Sean: The biggest challenge for me was adopting the new style of acting. I am used to traditional Shakespeare acting, which is very different from the style here at Synetic.
What scene that you are in and not in do you like the best and why?
Eva: My favorite scene that I am in is ‘Ophelia’s Madness.’ The movement is so unique and perfectly choreographed for Ophelia. My favorite scene that I am not in is “To Be or Not To Be” because it is amazing to see how synchronized the ensemble is and how, even though it is about Hamlet, my eyes are drawn to them sometimes, too.
Lexie: I enjoy participating in ‘Claudius’ Nightmare,’ which utilizes only four ensemble members, Claudius, and Hamlet, Sr. There’s just so much more room onstage in which to operate and you can really tune in to your stretcher partners onstage. When it comes to a scene that I’m not in, I would have to favor the prologue. There’s something about the ominous swinging light illuminating the people who have died that really nails me.
Matthew: The scene I like the most that I am in is the ‘Gravedigger Scene’ because I can play with my character more and have fun with it.

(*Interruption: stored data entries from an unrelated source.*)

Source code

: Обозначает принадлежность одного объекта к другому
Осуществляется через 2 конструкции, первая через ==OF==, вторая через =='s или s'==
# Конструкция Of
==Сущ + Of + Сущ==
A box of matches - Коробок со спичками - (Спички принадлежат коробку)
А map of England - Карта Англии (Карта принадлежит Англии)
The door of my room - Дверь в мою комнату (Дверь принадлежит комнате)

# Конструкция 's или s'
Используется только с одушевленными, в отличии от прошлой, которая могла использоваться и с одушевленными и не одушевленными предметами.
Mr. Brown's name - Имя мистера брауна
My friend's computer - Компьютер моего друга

Maura: That’s hard. The scene that I like the best that I am not in is probably ‘Claudius’ Nightmare.’ The Nightmare has some of the most intense music and choreography of the show, and luckily I have a scene right after it so I get to watch it from backstage every night. I also love the Rosencrantz and Guildenstern/Boat Scene because of how cleverly the stretchers and actors are used to portray multiple events over a short period of time. My favorite scene that I am in is probably the ‘Letter Conspiracy.’ It’s short, but I love the quick mood and emotion switches that Gertrude goes through in that scene. It’s a lot of fun to make all of the instantaneous discoveries and changes in the two minutes that I am onstage.
Richard: I really like ‘Claudius’ Nightmare.’ I get to express a wide range of emotions in a condensed period. It’s a blast! Combined with the flashlights and stretcher chaos, it’s an easy choice for me. As far as scenes I’m not in, definitely Ophelia’s drowning (<-btw, spoilers). Gets me every time!
Sean: One of my favorite scenes that I am in is ‘Claudius’ Nightmare.’ There is so much going on metaphorically, the lighting and music are amazing, and the ensemble is incorporated perfectly. The use of smoke and the heated fight between Claudius and Hamlet Senior at the end add lots of energy, and the fade out at the end of the movements and the music bring the scene to a close perfectly. I also like the Ophelia’s madness scene, because it never fails to hit home emotionally and resonate with the viewer, and the music is excellently incorporated with the movement.
‘What have you learned as an actor being a member of this ensemble?
Eva: I have learned how to feel what to do next through viewpoints instead of asking out loud.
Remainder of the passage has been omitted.